トレンドマイクロは、公式ブログで10月1日「不正広告が約3000の国内大手サイトを汚染、50万ユーザに影響」と題する記事を公開しました。

それによると、2015年9月、日本のユーザを対象にした「不正広告」の攻撃をおよそ3000の国内大手サイト上で確認したとのことです。攻撃者は、不正広告と脆弱性攻撃の手口を併用して、広告が表示された正規サイトを訪問したユーザに不正プログラムを感染させる攻撃を実行しました。

トレンドマイクロの観測では、不正広告が表示されたサイトへ約 50万人のユーザが訪問したことが判明しています。今回の攻撃では、2015年7月に修正された Internet Explorer(IE)の脆弱性「CVE-2015-2419」、2015年8月に修正された Adobe Flash Player の脆弱性「CVE-2015-5560」が利用されていることも確認されました。これらをはじめとするアプリケーションの脆弱性を修正せずに古いバージョンを使用しているユーザは、攻撃により自動的にランサムウェアなどの不正プログラムが実行される危険性があります。

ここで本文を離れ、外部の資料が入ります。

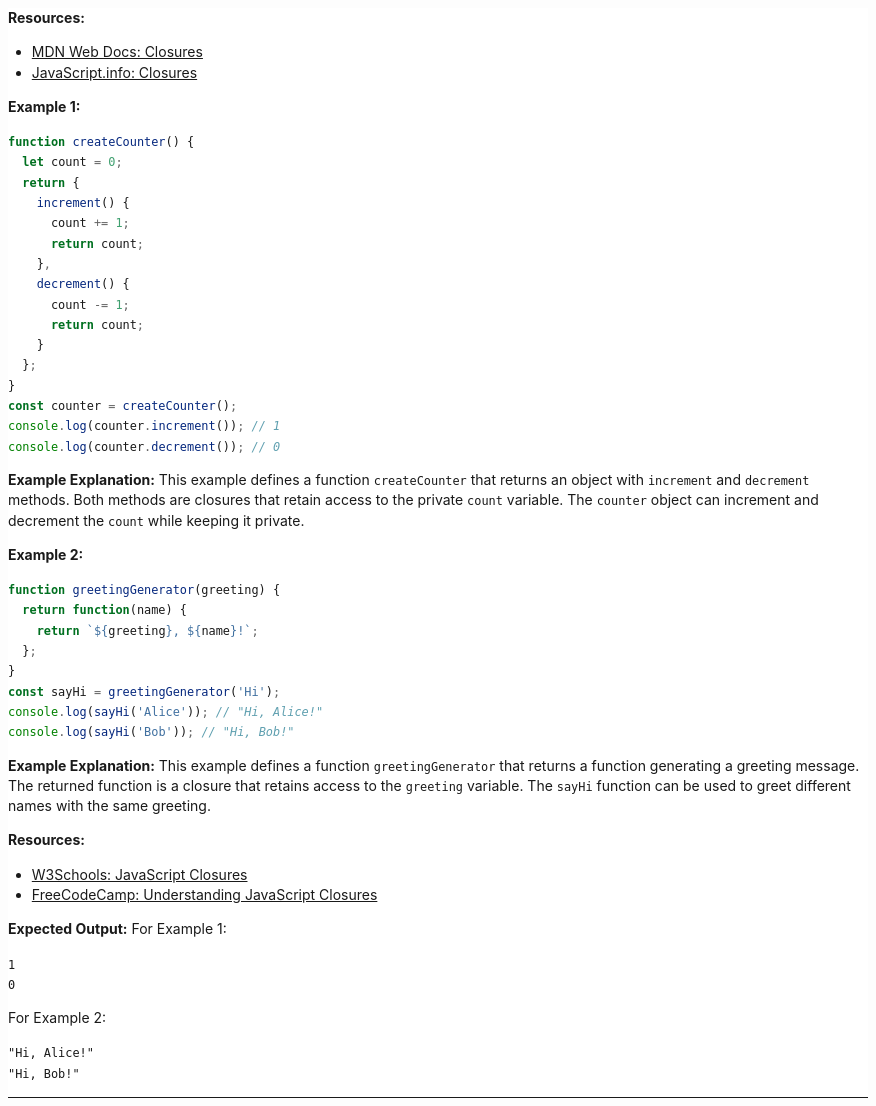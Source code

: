 **Resources:**
- [MDN Web Docs: Closures](https://developer.mozilla.org/en-US/docs/Web/JavaScript/Closures)
- [JavaScript.info: Closures](https://javascript.info/closure)

**Example 1:**
```javascript
function createCounter() {
  let count = 0;
  return {
    increment() {
      count += 1;
      return count;
    },
    decrement() {
      count -= 1;
      return count;
    }
  };
}
const counter = createCounter();
console.log(counter.increment()); // 1
console.log(counter.decrement()); // 0
```

**Example Explanation:**
This example defines a function `createCounter` that returns an object with `increment` and `decrement` methods. Both methods are closures that retain access to the private `count` variable. The `counter` object can increment and decrement the `count` while keeping it private.

**Example 2:**
```javascript
function greetingGenerator(greeting) {
  return function(name) {
    return `${greeting}, ${name}!`;
  };
}
const sayHi = greetingGenerator('Hi');
console.log(sayHi('Alice')); // "Hi, Alice!"
console.log(sayHi('Bob')); // "Hi, Bob!"
```

**Example Explanation:**
This example defines a function `greetingGenerator` that returns a function generating a greeting message. The returned function is a closure that retains access to the `greeting` variable. The `sayHi` function can be used to greet different names with the same greeting.

**Resources:**
- [W3Schools: JavaScript Closures](https://www.w3schools.com/js/js_function_closures.asp)
- [FreeCodeCamp: Understanding JavaScript Closures](https://www.freecodecamp.org/news/understanding-javascript-closures-8fc71dd1a98e/)

**Expected Output:**
For Example 1:
```
1
0
```
For Example 2:
```
"Hi, Alice!"
"Hi, Bob!"
```

---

不正広告が表示された 正規サイトは、日本のユーザ向けに特化していました。例えば、日本の「インターネット・サービス・プロバイダ(ISP)」にホストされた人気の高い日本語のニュースサイトやブログなどです。確認された不正広告はすべて日本語の広告でした。また、攻撃者は正規の広告と区別できないように、正規広告で使用されたバナーを不正広告の画像に利用していました。

トレンドマイクロでは、今回のような不正広告を利用した攻撃が非常に気づきにくいものであることも踏まえ、脆弱性を利用した攻撃への対策として、IEやAdobe Flash PlayerをはじめとするPC上のすべてのソフトウエアを最新のバージョンにしておくこと、セキュリティソフトを最新の状態に利用して使うことを強く推奨しています。